その心を戸田先生に届ける思いで、私は何度も何度も聴いた。
一九〇〇年(明治三十三年)に戸田先生が誕生されてより、この二月十一日で満百二十年――。
先生が呼び出された地涌の陣列は、今、地球を大きく包み始めた。
恩師が願ってやまなかった人類史の平和と人道の黎明を、若き創価の世界市民の歌声が告げてくれているのである。

足元から突破口

燃えるような紅梅に、メジロも暖を取るかのよう。冬を耐えて、春近し(池田先生撮影、1月30日、都内で)

「いざ往かん
月氏の果まで
妙法を
拡むる旅に
心勇みて」
この和歌を、戸田先生が詠まれたのは、一九五二年(昭和二十七年)の一月であった。
さらに、「地球民族主義」という先見を提唱されたのは、翌二月。

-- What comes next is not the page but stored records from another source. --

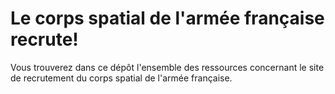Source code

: # Le corps spatial de l'armée française recrute!

Vous trouverez dans ce dépôt l'ensemble des ressources concernant le site de recrutement du corps spatial de l'armée française.
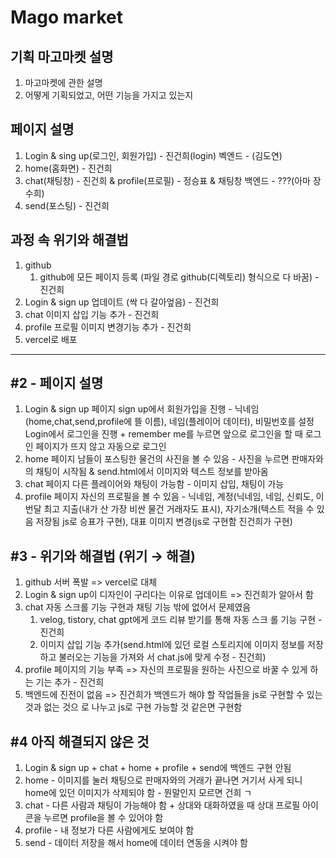 # Mago market


## 기획 마고마켓 설명

1. 마고마켓에 관한 설명 
2. 어떻게 기획되었고, 어떤 기능을 가지고 있는지

## 페이지 설명

1. Login & sing up(로그인, 회원가입) - 진건희(login) 벡엔드 - (김도연)
2. home(홈화면) - 진건희
3. chat(채팅창) - 진건희 & profile(프로필) - 정승표 & 채팅창 백엔드 - ???(아마 장수희)
4. send(포스팅) - 진건희

## 과정 속 위기와 해결법

1. github 
    1. github에 모든 페이지 등록 (파일 경로 github(디렉토리) 형식으로 다 바꿈) - 진건희
2. Login & sign up 업데이트 (싹 다 갈아엎음) - 진건희
3. chat 이미지 삽입 기능 추가 - 진건희
4. profile 프로필 이미지 변경기능 추가 - 진건희
5. vercel로 배포

---

## #2 - 페이지 설명

1. Login & sign up 페이지
sign up에서 회원가입을 진행 - 닉네임(home,chat,send,profile에 뜰 이름), 네임(플레이어 데이터), 비밀번호를 설정
Login에서 로그인을 진행 + remember me를 누르면 앞으로 로그인을 할 때 로그인 페이지가 뜨지 않고 자동으로 로그인
2. home 페이지
남들이 포스팅한 물건의 사진을 볼 수 있음 - 사진을 누르면 판매자와의 채팅이 시작됨 & send.html에서 이미지와 텍스트 정보를 받아옴
3. chat 페이지
다른 플레이어와 채팅이 가능함 - 이미지 삽입, 채팅이 가능
4. profile 페이지
자신의 프로필을 볼 수 있음 - 닉네임, 계정(닉네임, 네임, 신뢰도, 이번달 최고 지출(내가 산 가장 비싼 물건 거래자도 표시),
자기소개(텍스트 적을 수 있음 저장됨 js로 승표가 구현), 대표 이미지 변경(js로 구현함 진건희가 구현)

## #3 - 위기와 해결법 (위기 → 해결)

1. github 서버 폭발 => vercel로 대체
2. Login & sign up이 디자인이 구리다는 이유로 업데이트 => 진건희가 알아서 함
3. chat 자동 스크롤 기능 구현과 채팅 기능 밖에 없어서 문제였음
    1. velog, tistory, chat gpt에게 코드 리뷰 받기를 통해 자동 스크 롤 기능 구현 - 진건희
    2. 이미지 삽입 기능 추가(send.html에 있던 로컬 스토리지에 이미지 정보를 저장하고 불러오는 기능을 가져와 서 chat.js에 맞게 수정 - 진건희)
4. profile 페이지의 기능 부족 => 자신의 프로필을 원하는 사진으로 바꿀 수 있게 하는 기는 추가 - 진건희
5. 백엔드에 진전이 없음 => 진건희가 백엔드가 해야 할 작업들을 js로 구현할 수 있는 것과 없는 것으 로 나누고 js로 구현 가능할 것 같은면 구현함

## #4 아직 해결되지 않은 것

1. Login & sign up + chat + home + profile + send에 백엔드 구현 안됨
2. home - 이미지를 눌러 채팅으로 판매자와의 거래가 끝나면 거기서 사게 되니 home에 있던 이미지가 삭제되야 함 - 뭔말인지 모르면 건희 ㄱ
3. chat - 다른 사람과 채팅이 가능해야 함 + 상대와 대화하였을 때 상대 프로필 아이콘을 누르면 profile을 볼 수 있어야 함
4. profile - 내 정보가 다른 사람에게도 보여야 함
5. send -  데이터 저장을 해서 home에 데이터 연동을 시켜야 함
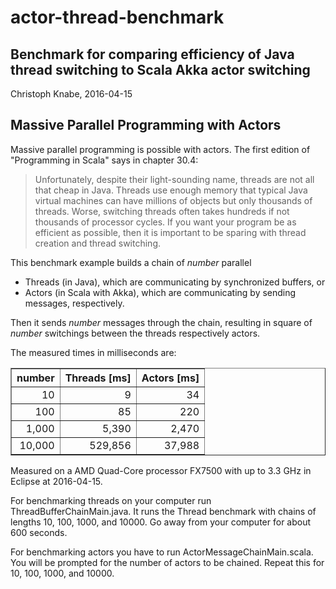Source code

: # actor-thread-benchmark
## Benchmark for comparing efficiency of Java thread switching to Scala Akka actor switching
Christoph Knabe, 2016-04-15

## Massive Parallel Programming with Actors

Massive parallel programming is possible with actors. The first edition of "Programming in Scala" says in chapter 30.4:

> Unfortunately, despite their light-sounding name, threads are not all that
cheap in Java. Threads use enough memory that typical Java virtual machines
can have millions of objects but only thousands of threads. Worse,
switching threads often takes hundreds if not thousands of processor cycles.
If you want your program be as efficient as possible, then it is important to
be sparing with thread creation and thread switching.
                                                                
This benchmark example builds a chain of *number* parallel

* Threads (in Java), which are communicating by synchronized buffers, or 
* Actors (in Scala with Akka), which are communicating by sending messages, respectively.

Then it sends *number* messages through the chain, resulting in square of *number* switchings
between the threads respectively actors.

The measured times in milliseconds are:

<table border="1" style="text-align:right;">
  <tr>
    <th>number</th>
    <th>Threads [ms]</th>
    <th>Actors [ms]</th>
  </tr>
    <tr>
        <td>10</td>
        <td>9</td>
        <td>34</td>
    </tr>
    <tr>
        <td>100</td>
        <td>85</td>
        <td>220</td>
    </tr>
    <tr>
        <td>1,000</td>
        <td>5,390</td>
        <td>2,470</td>
    </tr>
    <tr>
        <td>10,000</td>
        <td>529,856</td>
        <td>37,988</td>
    </tr>
</table>

Measured on a AMD Quad-Core processor FX7500 with up to 3.3 GHz in Eclipse at 2016-04-15.

For benchmarking threads on your computer run ThreadBufferChainMain.java. 
It runs the Thread benchmark with chains of lengths 10, 100, 1000, and 10000.
Go away from your computer for about 600 seconds. 

For benchmarking actors you have to run ActorMessageChainMain.scala.
You will be prompted for the number of actors to be chained.
Repeat this for 10, 100, 1000, and 10000.

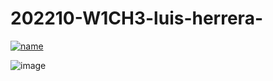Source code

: # 202210-W1CH3-luis-herrera-

 [![name](https://jigsaw.w3.org/css-validator/images/vcss)](http://jigsaw.w3.org/css-validator/validator?lang=es&profile=css3svg&uri=https%3A%2F%2F202210-w1ch3-luis-herrera.netlify.app%2Findex.html&usermedium=all&vextwarning=&warning=1)
 
![image](https://user-images.githubusercontent.com/105667470/194164112-6f5b3952-03bb-494c-a82f-e556d6a6c062.png)
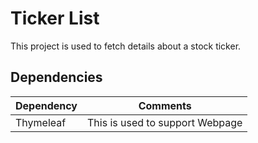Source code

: # Ticker List 
This project is used to fetch details about a stock ticker.

## Dependencies

|Dependency|Comments|
|---|---|
|Thymeleaf| This is used to support Webpage |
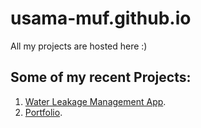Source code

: # usama-muf.github.io
All my projects are hosted here :)

## Some of my recent Projects:
1) [Water Leakage Management App](https://usama-muf.github.io/Water%20Leakage%20App/index.html).
2) [Portfolio](https://usama-muf.github.io/Portfolio/index.html).

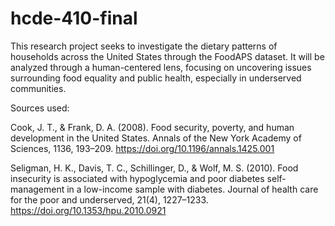 # hcde-410-final

This research project seeks to investigate the dietary patterns of households across the United States through the FoodAPS dataset. It will be analyzed through a human-centered lens, focusing on uncovering issues surrounding food equality and public health, especially in underserved communities.

Sources used:

Cook, J. T., & Frank, D. A. (2008). Food security, poverty, and human development in the United States. Annals of the New York Academy of Sciences, 1136, 193–209. https://doi.org/10.1196/annals.1425.001

Seligman, H. K., Davis, T. C., Schillinger, D., & Wolf, M. S. (2010). Food insecurity is associated with hypoglycemia and poor diabetes self-management in a low-income sample with diabetes. Journal of health care for the poor and underserved, 21(4), 1227–1233. https://doi.org/10.1353/hpu.2010.0921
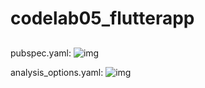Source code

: # codelab05_flutterapp

## 
pubspec.yaml: 
![img](image/.png)

analysis_options.yaml:
![img](image/.png)

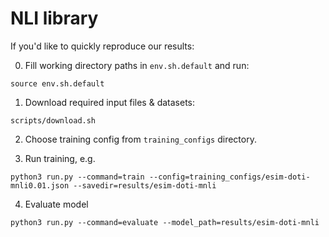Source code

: # NLI library

If you'd like to quickly reproduce our results:

0. Fill working directory paths in `env.sh.default` and run:

`source env.sh.default`

1. Download required input files & datasets:

`scripts/download.sh`

2. Choose training config from `training_configs` directory.

3. Run training, e.g.

`python3 run.py --command=train --config=training_configs/esim-doti-mnli0.01.json --savedir=results/esim-doti-mnli`

4. Evaluate model

`python3 run.py --command=evaluate --model_path=results/esim-doti-mnli`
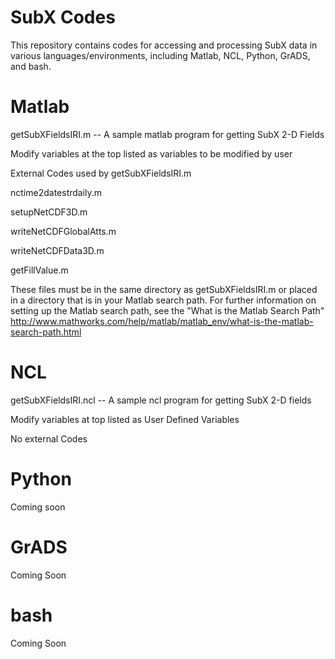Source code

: # SubX Codes

This repository contains codes for accessing and processing SubX data in various languages/environments, including Matlab, NCL, Python, GrADS, and bash.

# Matlab


  getSubXFieldsIRI.m -- A sample matlab program for getting SubX 2-D Fields
    
  Modify variables at the top listed as variables to be modified by user

  External Codes used by getSubXFieldsIRI.m
  
  nctime2datestrdaily.m   
  
  setupNetCDF3D.m
  
  writeNetCDFGlobalAtts.m
  
  writeNetCDFData3D.m
  
  getFillValue.m

  These files must be in the same directory as getSubXFieldsIRI.m or placed in a directory that is in your Matlab search path.  For further information on setting up the Matlab search path, see the "What is the Matlab Search Path" http://www.mathworks.com/help/matlab/matlab_env/what-is-the-matlab-search-path.html
  
  
  # NCL

  getSubXFieldsIRI.ncl -- A sample ncl program for getting SubX 2-D fields
  
  Modify variables at top listed as User Defined Variables

  No external Codes
  
  
  # Python
  
  Coming soon
  
  # GrADS
  
  Coming Soon
  
  # bash
  
  Coming Soon
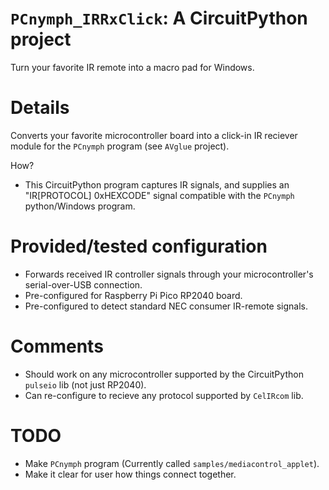 # `PCnymph_IRRxClick`: A CircuitPython project
Turn your favorite IR remote into a macro pad for Windows.

# Details
Converts your favorite microcontroller board into a click-in
IR reciever module for the `PCnymph` program (see `AVglue` project).

How?
- This CircuitPython program captures IR signals, and supplies an
  "IR\[PROTOCOL\] 0xHEXCODE" signal compatible with the `PCnymph`
  python/Windows program.

# Provided/tested configuration
- Forwards received IR controller signals through your microcontroller's
  serial-over-USB connection.
- Pre-configured for Raspberry Pi Pico RP2040 board.
- Pre-configured to detect standard NEC consumer IR-remote signals.

# Comments
- Should work on any microcontroller supported by the CircuitPython `pulseio` lib (not just RP2040).
- Can re-configure to recieve any protocol supported by `CelIRcom` lib.

# TODO
- Make `PCnymph` program (Currently called `samples/mediacontrol_applet`).
- Make it clear for user how things connect together.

男女合同の青年部研究発表会の席上である。
朝鮮戦争(韓国戦争)の痛ましい悲劇が打ち続く中で、アジアと世界の民衆の苦悩を、いかに打開するか、妙法流布と人類共生の未来を見つめて、先生の頭脳はフル回転していたのだ。
青年に遠大なビジョンを示されながら、日々、先生が精魂を注がれたのは、目の前の一人を救うことであった。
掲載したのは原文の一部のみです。